Band names you love…and the ones you hate
I was listening to a song this morning and started to think about the lyrics. If you recall, a few months ago I admitted to rarely ever listening to them, so it was an achievement of sorts that I paid attention. The song was “Bakersfield Bound” written by Chris Hillman and Steve Hill and it started off like this:
I was the youngest boy in a family of four
We lived in Oklahoma, the wind whistled through our door
We scratched out a living in the dirt and the clay
I never will forget it until my dying day
Pretty simple and straight forward, but it hooked me into listening carefully even though I know the story of the dust bowl migration and I’ve heard this particular song at least a hundred times before. Performed by Chris and his longtime partner Herb Pedersen under their own names instead of the Desert Rose Band, my mind started to wander and wonder.

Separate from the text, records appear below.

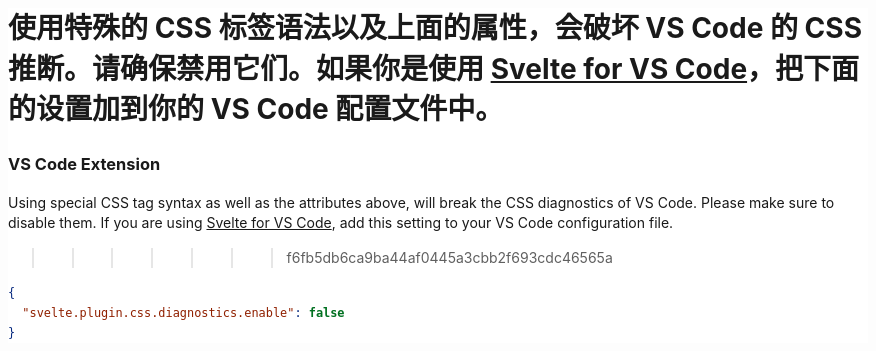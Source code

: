 使用特殊的 CSS 标签语法以及上面的属性，会破坏 VS Code 的 CSS 推断。请确保禁用它们。如果你是使用 [Svelte for VS Code](https://marketplace.visualstudio.com/items?itemName=svelte.svelte-vscode)，把下面的设置加到你的 VS Code 配置文件中。
=======
### VS Code Extension

Using special CSS tag syntax as well as the attributes above, will break the CSS diagnostics of VS Code. Please make sure to disable them.
If you are using [Svelte for VS Code](https://marketplace.visualstudio.com/items?itemName=svelte.svelte-vscode), add this setting to your VS Code configuration file.
>>>>>>> f6fb5db6ca9ba44af0445a3cbb2f693cdc46565a

```json
{
  "svelte.plugin.css.diagnostics.enable": false
}
```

Does anyone here recall a British sort-of-progressive rock band called Barclay James Harvest? I had three or four of their albums in the seventies and I bought them not so much for the music but because I loved the name of the band and thought that the album cover art was very tasteful. They did a clever (or so it seemed to be at the time) song called “Titles” where the lyrics came from Beatle songs. Went something like this:
The long and winding road that leads to your door
Here comes the sun it’s alright people shout for more
But were you trying to deceive telling me
All you need is love to succeed
Across the universe one after nine ‘o’ nine
I got a feeling for you blue and I feel fine
I tried so hard to make believe that I’d see
All you need is love to succeed
Lady Madonna let it be
Something in the way you moved me yesterday
All you need is love so they say
So not exactly the greatest thing in the world, but along with the melody, instrumentation and harmonies it was different enough to make you want to check it out. And given the seventies, it wasn’t disco or Styx, so it stood out on FM (remember that?) radio. The other thing is…the band had a great name.
It seems that within this particular genre of music called Americana we could use some help coming up with better names. Does anyone have any idea how many bands have the word “brothers” in it? From the Louvins to the Burritos to Hacienda and Avett. And of course there are “boys”, “sisters” and “family” that also seem a bit overused. I know there’s a tradition and all, but in this modern world don’t we want to get just a tiny bit more creative?
As I peruse the iTunes folder, it seems like the best names these days go to indie artists with a gentle sound. For example, Red Heart The Ticker sounds so pretty to my ears as does Eighteenth Day of May and eastmountainsouth. And I like any names that tie into nature…like Nick Cave and the Bad Seeds, Matt Joe Gow and The Dead Leaves or The Pines. Play-on-words are fun…such as the Wailin’ Jennys or the Little Willies (although I don’t think I’d much want to play in the latter one).
I think Barclay James Harvest would have made a great name for an Americana band today. Or maybe some of the other seventies bands like McGuiness Flint or McKendree Spring for instance. Lothar and The Hand People has a good home made acoustic feel to it and I always liked Albion Country Band as a name, but it was not about this country but that other one over there. And Rowan and Grisman’s Earth Opera should never have been retired because it too, along with Sea Train, sounds pretty salt of the earth to my ears.
So that’s what’s on my mind this morning…band names. Got a favorite one to share? Or one you absolutely hate?
I’ll start it off with a few of my own:
Like: Wrinkle Neck Mules, Among The Ashes and Oak, Autumn Defense, Winterpills, Sun Kil Moon, Brian Jonestown Massacre and the Be Good Tanyas.
Don’t like much: Anything with “string band” in the name or just the artist’s name preceded by “the” and followed by “band”, single words that evoke nothing about the music (Gourds, Sadies, Thorns) and any name using a predatory bird such as a hawk or an eagle.